Patrick Drahi et les créanciers de SFR entrent dans la dernière étape de leurs négociations. Selon plusieurs sources proches du dossier, ils sont proches d’un accord et finalisent les grandes lignes de la restructuration financière de l’opérateur télécom.

"Il n’y a plus d’obstacles, rassure une grande banque de SFR. Ils signeront un accord dans quelques semaines."

Patrick Drahi souhaite ensuite ouvrir une procédure de conciliation, puis une sauvegarde accélérée au début du printemps. Son objectif est de faire valider la restructuration par le tribunal de commerce d’ici l’été.

Les principaux prêteurs acceptent déjà d’effacer environ un tiers de leurs 20 milliards d’euros de dettes. En échange, Patrick Drahi leur versera 2,6 milliards d’euros en cash issu des ventes des datacenters de SFR et de son pôle média (BFM et RMC).

Soucieux de ne pas être pris par le temps, le propriétaire de SFR a soumis il y a trois semaines une offre à ses créanciers dans laquelle il a fait d’importantes concessions. Leurs nouveaux prêts représenteront autour de 14,2 milliards d’euros, même si le chiffre précis n’est pas encore arrêté. "On n’est pas loin", promet une source proche du dossier.

Les abonnés partent et les marges baissent

C’est en tout cas 500 millions d’euros de plus qu’espéré par Patrick Drahi.
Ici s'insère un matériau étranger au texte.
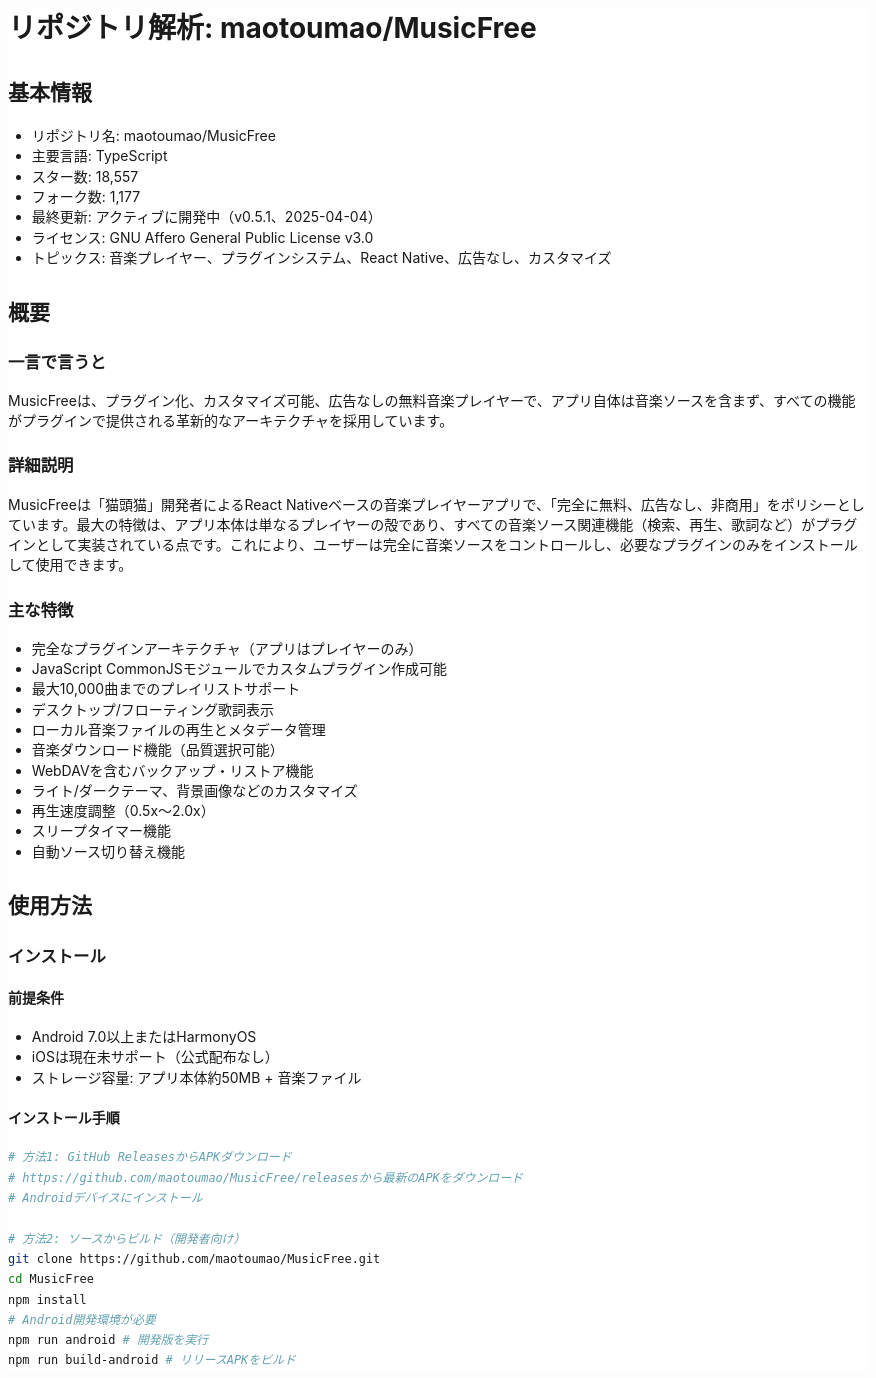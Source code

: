 # リポジトリ解析: maotoumao/MusicFree

## 基本情報
- リポジトリ名: maotoumao/MusicFree
- 主要言語: TypeScript
- スター数: 18,557
- フォーク数: 1,177
- 最終更新: アクティブに開発中（v0.5.1、2025-04-04）
- ライセンス: GNU Affero General Public License v3.0
- トピックス: 音楽プレイヤー、プラグインシステム、React Native、広告なし、カスタマイズ

## 概要
### 一言で言うと
MusicFreeは、プラグイン化、カスタマイズ可能、広告なしの無料音楽プレイヤーで、アプリ自体は音楽ソースを含まず、すべての機能がプラグインで提供される革新的なアーキテクチャを採用しています。

### 詳細説明
MusicFreeは「猫頭猫」開発者によるReact Nativeベースの音楽プレイヤーアプリで、「完全に無料、広告なし、非商用」をポリシーとしています。最大の特徴は、アプリ本体は単なるプレイヤーの殻であり、すべての音楽ソース関連機能（検索、再生、歌詞など）がプラグインとして実装されている点です。これにより、ユーザーは完全に音楽ソースをコントロールし、必要なプラグインのみをインストールして使用できます。

### 主な特徴
- 完全なプラグインアーキテクチャ（アプリはプレイヤーのみ）
- JavaScript CommonJSモジュールでカスタムプラグイン作成可能
- 最大10,000曲までのプレイリストサポート
- デスクトップ/フローティング歌詞表示
- ローカル音楽ファイルの再生とメタデータ管理
- 音楽ダウンロード機能（品質選択可能）
- WebDAVを含むバックアップ・リストア機能
- ライト/ダークテーマ、背景画像などのカスタマイズ
- 再生速度調整（0.5x～2.0x）
- スリープタイマー機能
- 自動ソース切り替え機能

## 使用方法
### インストール
#### 前提条件
- Android 7.0以上またはHarmonyOS
- iOSは現在未サポート（公式配布なし）
- ストレージ容量: アプリ本体約50MB + 音楽ファイル

#### インストール手順
```bash
# 方法1: GitHub ReleasesからAPKダウンロード
# https://github.com/maotoumao/MusicFree/releasesから最新のAPKをダウンロード
# Androidデバイスにインストール

# 方法2: ソースからビルド（開発者向け）
git clone https://github.com/maotoumao/MusicFree.git
cd MusicFree
npm install
# Android開発環境が必要
npm run android # 開発版を実行
npm run build-android # リリースAPKをビルド
```
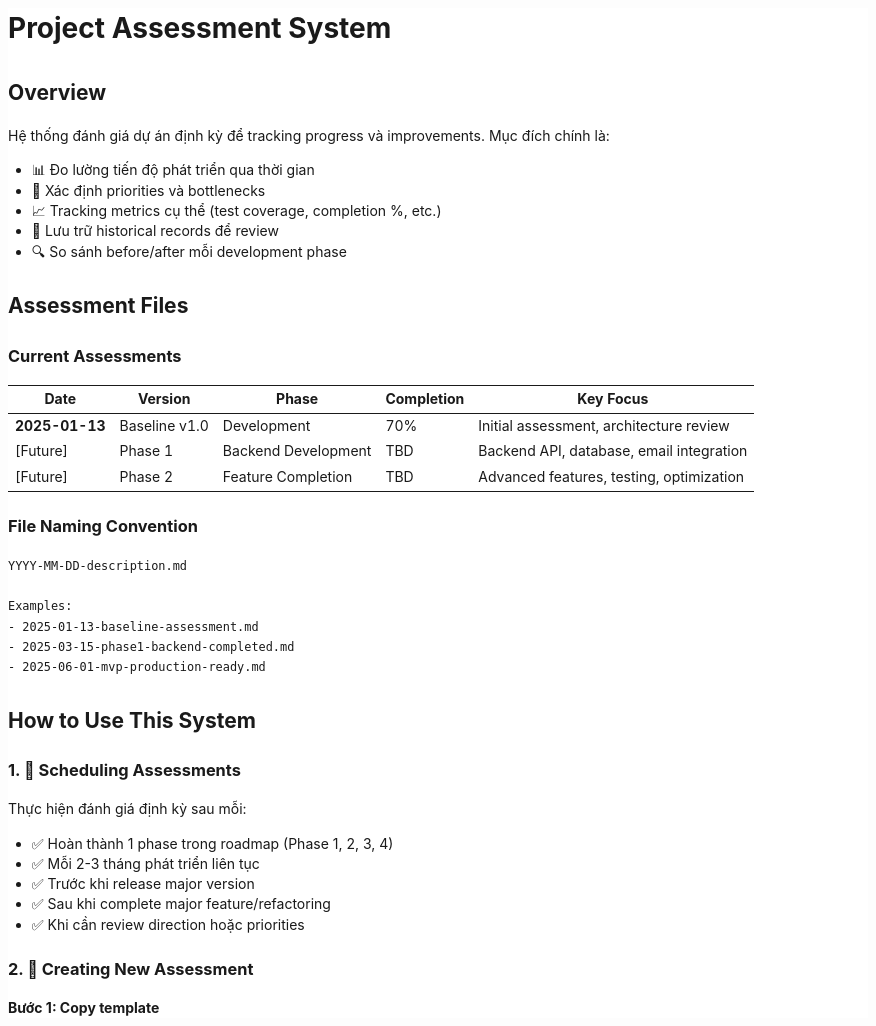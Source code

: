 # Project Assessment System

## Overview

Hệ thống đánh giá dự án định kỳ để tracking progress và improvements. Mục đích chính là:

- 📊 Đo lường tiến độ phát triển qua thời gian
- 🎯 Xác định priorities và bottlenecks
- 📈 Tracking metrics cụ thể (test coverage, completion %, etc.)
- 📝 Lưu trữ historical records để review
- 🔍 So sánh before/after mỗi development phase

## Assessment Files

### Current Assessments

| Date           | Version       | Phase               | Completion | Key Focus                                |
| -------------- | ------------- | ------------------- | ---------- | ---------------------------------------- |
| **2025-01-13** | Baseline v1.0 | Development         | 70%        | Initial assessment, architecture review  |
| [Future]       | Phase 1       | Backend Development | TBD        | Backend API, database, email integration |
| [Future]       | Phase 2       | Feature Completion  | TBD        | Advanced features, testing, optimization |

### File Naming Convention

```
YYYY-MM-DD-description.md

Examples:
- 2025-01-13-baseline-assessment.md
- 2025-03-15-phase1-backend-completed.md
- 2025-06-01-mvp-production-ready.md
```

## How to Use This System

### 1. 📅 Scheduling Assessments

Thực hiện đánh giá định kỳ sau mỗi:

- ✅ Hoàn thành 1 phase trong roadmap (Phase 1, 2, 3, 4)
- ✅ Mỗi 2-3 tháng phát triển liên tục
- ✅ Trước khi release major version
- ✅ Sau khi complete major feature/refactoring
- ✅ Khi cần review direction hoặc priorities

### 2. 📝 Creating New Assessment

**Bước 1: Copy template**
Le propriétaire de SFR est coincé. D’un côté, l’opérateur ne peut pas supporter davantage de dette alors que ses marges ont chuté de 10% au troisième trimestre. En un an, il a perdu 290.000 abonnés pour ses box et 1,2 million de clients mobile. Le quatrième trimestre 2024 n’a pas été bon pour SFR, selon un proche de l’opérateur. Une tendance confirmée par les bons résultats d’Orange qui continue de lui chiper des abonnés.

De l’autre côté, Patrick Drahi veut rester propriétaire de l’opérateur qu’il détient depuis 2014. Il s’est entendu avec les créanciers pour leur offrir 31% du capital, selon plusieurs sources. Bien plus que les 25% qu’il visait encore en fin d'année dernière. Mais un moindre mal alors que ses prêteurs voulaient lui arracher le contrôle au début des négociations l’été dernier.

SFR paie pour son propriétaire

Pour compenser l’effacement de leur dette, Patrick Drahi préfère appliquer des taux d’intérêts élevés aux nouveaux prêts de ses créanciers. Là où il espérait leur emprunter 14,2 milliards d’euros à 6,5%, les négociations ont dérapé autour de 7,2%. Cet écart va coûter 100 millions d’euros par an dans les comptes de SFR, qui va assumer ces lourds efforts financiers à la place de son actionnaire.

En parallèle, le milliardaire a engagé il y a deux semaines des discussions avec la dernière catégorie de créanciers. Ils comptent 4 milliards d'euros de dettes qui ne sont pas garanties sur SFR et leur donnent donc peu de pouvoir dans leur rapport de force. Lui souhaiteraient en écraser l’essentiel pour les ramener en dessous d’un milliard d’euros. En échange, ces créanciers pourraient obtenir quelques pourcents de l’opérateur.

"Ils ont peu de marges de manœuvre, reconnait une source proche de ces créanciers. Mais certains ayant aussi des prêts garantis, ils pourraient hériter de 5% du capital ou plus à terme, en cas de redressement de SFR."

C’est le pari osé de Patrick Drahi. Il fait miroiter une augmentation des marges alors que les lourds investissements dans la fibre ont commencé à baisser en France. Des marges de manœuvre financières qui seront inévitablement rognées par le coût de la dette de SFR qui s’élèvera à un milliard d’euros par an.